Моя мама давно умерла! А это существо, что поселилась в ее теле не моя мать. Это чудовище, которое за мужика и бутылку водки готова дочь родную продать.
Ненавижу!
И никогда ее не прощу!
— Всего вам доброго, Елена Павловна, — выдала я на прощанье и отключилась.
А потом погрузилась в глубокую эмоциональную кому. Полнейший ступор, выжженная пустыня. И никому не расскажешь, не поделишься, потому что не поймут. Начнут травить байки про всепрощение и понимание, ведь это же мама, она тебе жизнь подарила, нельзя так. Тю-тю-тю…

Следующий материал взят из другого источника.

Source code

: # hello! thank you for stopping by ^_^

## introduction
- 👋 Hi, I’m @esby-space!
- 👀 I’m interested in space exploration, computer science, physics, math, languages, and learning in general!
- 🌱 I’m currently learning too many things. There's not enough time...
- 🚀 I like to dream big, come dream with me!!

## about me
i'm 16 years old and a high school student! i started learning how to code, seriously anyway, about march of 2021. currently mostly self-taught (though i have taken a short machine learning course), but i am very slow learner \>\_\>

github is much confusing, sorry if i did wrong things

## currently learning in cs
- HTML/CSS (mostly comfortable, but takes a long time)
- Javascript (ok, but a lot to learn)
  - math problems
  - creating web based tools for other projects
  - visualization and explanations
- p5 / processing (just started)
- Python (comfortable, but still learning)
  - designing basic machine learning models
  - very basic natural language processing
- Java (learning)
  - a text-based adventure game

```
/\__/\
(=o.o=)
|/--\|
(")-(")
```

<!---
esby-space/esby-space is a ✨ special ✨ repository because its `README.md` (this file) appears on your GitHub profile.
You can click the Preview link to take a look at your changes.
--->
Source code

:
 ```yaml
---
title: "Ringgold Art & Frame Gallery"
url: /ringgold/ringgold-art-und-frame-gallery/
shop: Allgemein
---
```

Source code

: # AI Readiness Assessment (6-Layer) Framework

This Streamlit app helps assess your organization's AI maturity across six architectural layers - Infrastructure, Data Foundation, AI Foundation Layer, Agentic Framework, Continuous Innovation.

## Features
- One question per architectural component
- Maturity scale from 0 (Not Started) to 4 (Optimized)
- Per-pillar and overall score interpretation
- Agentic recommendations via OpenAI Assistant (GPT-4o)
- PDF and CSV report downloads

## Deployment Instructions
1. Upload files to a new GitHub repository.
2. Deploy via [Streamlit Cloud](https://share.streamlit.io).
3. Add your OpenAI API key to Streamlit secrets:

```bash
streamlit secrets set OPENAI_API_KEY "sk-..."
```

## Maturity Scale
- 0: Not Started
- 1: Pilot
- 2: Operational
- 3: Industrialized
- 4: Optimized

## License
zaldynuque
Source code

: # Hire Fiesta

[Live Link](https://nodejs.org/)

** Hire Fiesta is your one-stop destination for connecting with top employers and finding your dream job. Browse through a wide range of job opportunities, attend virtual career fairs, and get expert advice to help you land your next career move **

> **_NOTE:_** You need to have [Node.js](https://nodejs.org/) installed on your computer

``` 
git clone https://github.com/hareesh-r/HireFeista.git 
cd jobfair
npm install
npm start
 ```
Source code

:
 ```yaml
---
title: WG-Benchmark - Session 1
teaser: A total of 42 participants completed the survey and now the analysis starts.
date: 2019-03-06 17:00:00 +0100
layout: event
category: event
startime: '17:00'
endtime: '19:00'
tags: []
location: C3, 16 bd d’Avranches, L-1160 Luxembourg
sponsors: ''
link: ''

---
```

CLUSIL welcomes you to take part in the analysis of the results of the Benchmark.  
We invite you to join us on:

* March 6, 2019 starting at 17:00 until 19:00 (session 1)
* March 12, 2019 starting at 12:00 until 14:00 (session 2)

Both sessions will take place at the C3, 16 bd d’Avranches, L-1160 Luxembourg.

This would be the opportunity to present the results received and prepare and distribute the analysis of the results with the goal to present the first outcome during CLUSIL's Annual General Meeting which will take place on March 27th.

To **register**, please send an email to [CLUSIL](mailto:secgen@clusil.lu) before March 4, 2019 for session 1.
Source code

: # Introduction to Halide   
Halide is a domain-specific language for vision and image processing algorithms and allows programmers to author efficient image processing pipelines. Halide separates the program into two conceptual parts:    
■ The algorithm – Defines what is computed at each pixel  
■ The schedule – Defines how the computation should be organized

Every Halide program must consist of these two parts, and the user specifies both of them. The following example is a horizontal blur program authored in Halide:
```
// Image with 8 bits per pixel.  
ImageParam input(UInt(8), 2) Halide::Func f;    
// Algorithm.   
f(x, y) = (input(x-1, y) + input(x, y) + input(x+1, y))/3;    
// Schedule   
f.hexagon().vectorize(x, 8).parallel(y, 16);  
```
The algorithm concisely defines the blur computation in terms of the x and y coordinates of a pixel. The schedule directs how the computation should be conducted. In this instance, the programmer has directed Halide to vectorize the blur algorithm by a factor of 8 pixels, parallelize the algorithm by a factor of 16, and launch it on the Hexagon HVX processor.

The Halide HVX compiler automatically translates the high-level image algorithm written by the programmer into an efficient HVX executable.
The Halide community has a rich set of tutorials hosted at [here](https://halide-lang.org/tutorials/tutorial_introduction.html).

А я не просила эту жизнь! Ясно? Это детство, полное слез и непонимания, за что со мной обращаются так жестоко. Значит вот так можно, а мне теперь нельзя. Да к черту все!
— Тань, что с тобой? — обеспокоенно заглянул в глаза Рома, когда я спустилась на завтрак.
— Перепила вчера, — натянуто улыбнулась я парню.
— Вруша, — хмыкнул друг, но я смолчала.
— Мне в город надо, Ром.
— Ребята все до вечера остаются, но я могу попросить водителя, он тебя докинет. Нормально? — и я облегченно вздохнула.
А уже спустя два часа входила в свою квартиру, где меня уже ждала Нина. У нее всегда был запасной комплект ключей, на всякий пожарный. И подруга была уже в курсе утреннего звонка из больницы.
— Скажи, — рухнула я в ее теплые объятия, — я бездушная тварь, да?
— Нет, Таня. И никто не вправе тебя судить за твое решение, потому что никто не прошел долгий путь в твоих ботинках.
— Последний раз она звонила мне, когда узнала, что я оплачиваю коммуналку в ее квартире. Боже, Нина, как она орала. Видите ли, я тупая овца, должна была ей эти деньги в руки давать, она бы их правильно потратила, а не как я — через жопу.
— Тань, хватит, не мучай себя, — тихо произнесла Ковалева, и я наконец-то разревелась.
Так как умею. Так, как научила жизнь — бесшумно. Чтобы даже мое горе никому не доставило проблем.